Há casas de restauração de altíssimo nível, mas mal preparadas para as enchentes de público e que se têm dado menos bem por causa da invulgar afluência e da pressão sobre a cozinha e sobre o serviço.

Quando tal acontece, quando o número de clientes começa a ser demasiado para a formatação da cozinha e da sala, algumas tentam mudar a “visão” dos fundadores, que lhes granjeou o sucesso, para outros caminhos mais modernos e mais rápidos.

Raramente essa metamorfose tem bons resultados.

Anseia-se por criar condições que permitam maior rapidez no despachar dos clientes e na rotação das mesas, utilizando formas de confeção mais aligeiradas. E obviamente que ocupando espaços mais amplos do que os da matriz original.

A “memória de hoje” tem por assunto um jantar já um pouco fora de horas na antiga “Taverna do Valentim” na cidade de Viana do Castelo.

Há mais de 80 anos na posse da mesma família, e que muito honrava a gastronomia local com uma oferta honesta de peixe fresco, muitas vezes grelhado mas também (e aqui é que bate o ponto) nas suas variações de magníficos arrozes caldosos e de caldeiradas.

Para lá chegar não era fácil. Sobretudo se, como foi o caso, fizéssemos o trajeto numa noite de chuva intensa.

Começara a caminhada nos Correios de Viana, na antiga estação central da Avenida dos Combatentes. A uns 100 metros, pela direita, encontramos a famosa e antiga rua pedonal Manuel Espregueira, onde se albergava grande parte do comércio local.

Ao longo dessa rua damos com o largo de São Domingos. Por ali tomava-se a rua Góis Pinho e virando mais à frente chegamos finalmente à rua Monsenhor Daniel Machado, pequena viela que nos lembra a Mouraria (para quem é de Lisboa).

Sensivelmente a meio da vereda em causa, à direita, encontrava-se uma discreta e pequena porta verde com janela da mesma cor e pequeno letreiro indicador que era ali a "Taverna do Valentim".

Digo “encontrava-se” porque o restaurante em causa mudou em 2011 para o largo da feira, avenida Campo do Castelo nº 45. Que é ali perto.

Taverna pequena (daí o introito desta crónica) e que era gerida pelos proprietários como se fosse uma extensão da sua casa, uma espécie de pensão familiar onde todos os hóspedes se conhecem de ginjeira. E peixe, praticamente só peixe. Fresco como o mar o dá!

Recordo que chegámos (éramos dois) encharcados e esfomeados. Na viagem para Viana mal se tinha parado para comer uma sandes na beira da estrada, com a pressa de chegar a horas para uma reunião na tarde desse dia.

Ao empurrar a porta não estava ninguém na sala.

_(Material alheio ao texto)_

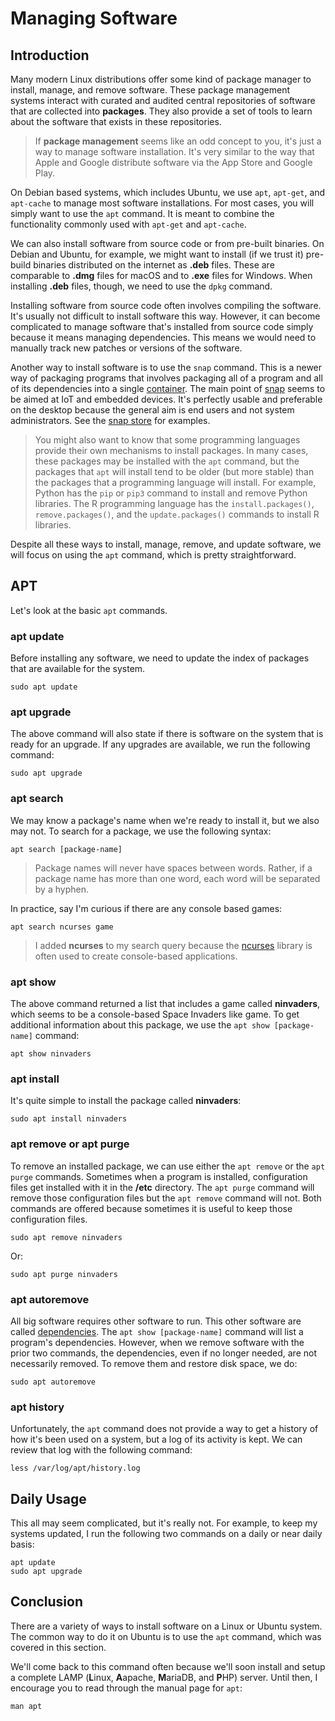 # Managing Software

## Introduction

Many modern Linux distributions offer some kind of package manager to install, manage, and remove software.
These package management systems interact with curated and audited central repositories of software that are collected into **packages**.
They also provide a set of tools to learn about the software that exists in these repositories.

> If **package management** seems like an odd concept to you, it's just a way to manage software installation.
> It's very similar to the way that Apple and Google distribute software via the App Store and Google Play.

On Debian based systems, which includes Ubuntu, we use ``apt``, ``apt-get``, and ``apt-cache`` to manage most software installations.
For most cases, you will simply want to use the ``apt`` command.
It is meant to combine the functionality commonly used with ``apt-get`` and ``apt-cache``.

We can also install software from source code or from pre-built binaries.
On Debian and Ubuntu, for example, we might want to install (if we trust it) pre-build binaries distributed on the internet as **.deb** files.
These are comparable to **.dmg** files for macOS and to **.exe** files for Windows.
When installing **.deb** files, though, we need to use the ``dpkg`` command.

Installing software from source code often involves compiling the software.
It's usually not difficult to install software this way.
However, it can become complicated to manage software that's installed from source code simply because it means managing dependencies.
This means we would need to manually track new patches or versions of the software.

Another way to install software is to use the ``snap`` command.
This is a newer way of packaging programs that involves packaging all of a program and all of its dependencies into a single [container][container].
The main point of [snap][snap] seems to be aimed at IoT and embedded devices.
It's perfectly usable and preferable on the desktop because the general aim is end users and not system administrators.
See the [snap store][snapStore] for examples.

> You might also want to know that some programming languages provide their own mechanisms to install packages.
> In many cases, these packages may be installed with the ``apt`` command,
> but the packages that ``apt`` will install tend to be older (but more stable) than the packages that a programming language will install.
> For example, Python has the ``pip`` or ``pip3`` command to install and remove Python libraries.
> The R programming language has the ``install.packages()``, ``remove.packages()``, and the ``update.packages()`` commands to install R libraries.

Despite all these ways to install, manage, remove, and update software,
we will focus on using the ``apt`` command, which is pretty straightforward.

## APT

Let's look at the basic ``apt`` commands.

### apt update

Before installing any software, we need to update the index of packages that are available for the system.

```
sudo apt update
```

### apt upgrade

The above command will also state if there is software on the system that is ready for an upgrade.
If any upgrades are available, we run the following command:

```
sudo apt upgrade
```

### apt search

We may know a package's name when we're ready to install it, but we also may not.
To search for a package, we use the following syntax:

```
apt search [package-name]
```

> Package names will never have spaces between words.
> Rather, if a package name has more than one word, each word will be separated by a hyphen.

In practice, say I'm curious if there are any console based games:

```
apt search ncurses game
```

> I added **ncurses** to my search query because the [ncurses][ncurses] library is often used to create console-based applications.

### apt show

The above command returned a list that includes a game called **ninvaders**, which seems to be a console-based Space Invaders like game.
To get additional information about this package, we use the ``apt show [package-name]`` command:

```
apt show ninvaders
```

### apt install

It's quite simple to install the package called **ninvaders**:

```
sudo apt install ninvaders
```

### apt remove or apt purge

To remove an installed package, we can use either the ``apt remove`` or the ``apt purge`` commands.
Sometimes when a program is installed, configuration files get installed with it in the **/etc** directory.
The ``apt purge`` command will remove those configuration files but the ``apt remove`` command will not.
Both commands are offered because sometimes it is useful to keep those configuration files.

```
sudo apt remove ninvaders
```

Or:

```
sudo apt purge ninvaders
```

### apt autoremove

All big software requires other software to run.
This other software are called [dependencies][dependencies].
The ``apt show [package-name]`` command will list a program's dependencies.
However, when we remove software with the prior two commands, the dependencies, even if no longer needed, are not necessarily removed.
To remove them and restore disk space, we do:

```
sudo apt autoremove
```

### apt history

Unfortunately, the ``apt`` command does not provide a way to get a history of how it's been used on a system, but a log of its activity is kept.
We can review that log with the following command:

```
less /var/log/apt/history.log
```

## Daily Usage

This all may seem complicated, but it's really not.
For example, to keep my systems updated, I run the following two commands on a daily or near daily basis:

```
apt update
sudo apt upgrade
```

## Conclusion

There are a variety of ways to install software on a Linux or Ubuntu system.
The common way to do it on Ubuntu is to use the ``apt`` command, which was covered in this section.

We'll come back to this command often because we'll soon install and setup a complete LAMP (**L**inux, **A**apache, **M**ariaDB, and **P**HP) server.
Until then, I encourage you to read through the manual page for ``apt``:

```
man apt
```

[container]:https://www.ibm.com/cloud/learn/containers
[dependencies]:https://queue.acm.org/detail.cfm?id=3344149
[ncurses]:https://en.wikipedia.org/wiki/Ncurses
[snap]:https://ubuntu.com/core/services/guide/snaps-intro
[snapStore]:https://snapcraft.io/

Sala é eufemismo. Era um corredor de granito que com alguma aflição lá conseguia albergar as mesas.

À espera do pior só sossegámos quando ouvimos restolho por detrás do balcão de pedra que separava o “cenário das operações” da zona de consumo.

A conversa que se seguiu foi “à pescador”. Não juro que factualmente tenha sido mesmo assim como aqui transmito, mas o sentido foi esse:

-“Já ia fechar. Numa noite destas e com a chuva não aparece ninguém…”

- “E não se pode arranjar alguma coisa?”

- “O carvão já está apagado. Não me venham para aqui pedir grelhados!”

- “E então?”

- “Se quiserem esperar posso fazer uma caldeirada. E enquanto esperam vão bebendo! Já aí ponho alguma coisa na mesa”.

A “alguma coisa” foram petingas fritas, carapaus de escabeche e fígado de tamboril em cebolada. Tudo muito bom. O vinho era Alvarinho. Excelente, de um produtor de Monção que era cliente da taverna e que dispensava as garrafas sem rótulo para se poderem ali vender como vinho da casa.

E uma horita depois (ou assim me pareceu dado o aguilhão da fome) ali comi a melhor caldeirada que já passou por esta garganta! Tinha tamboril, raia, congro, cherne e corvina.

Com duas garrafas daquele alvarinho - o tempo de espera foi longo e cada um de nós bebeu a sua garrafita – com dois cafés e sem sobremesa porque já não havia espaço dada a dimensão do tacho e das entradas, dois viandantes pagaram nessa noite a enormidade de 1100 escudos (um pouco mais do que 5 euros).

Nota: a Taverna do Valentim ainda existe em Viana, no local já referido (avenida Campo do Castelo nº 45). A mão de tacho e panela já não é a mesma (que saudades). Os peixes continuam a ser frescos e do dia. Os grelhados recomendam-se. Mas falta a mística daquele pequeno corredor de granito onde se faziam milagres e se tratava o cliente como se fosse da família.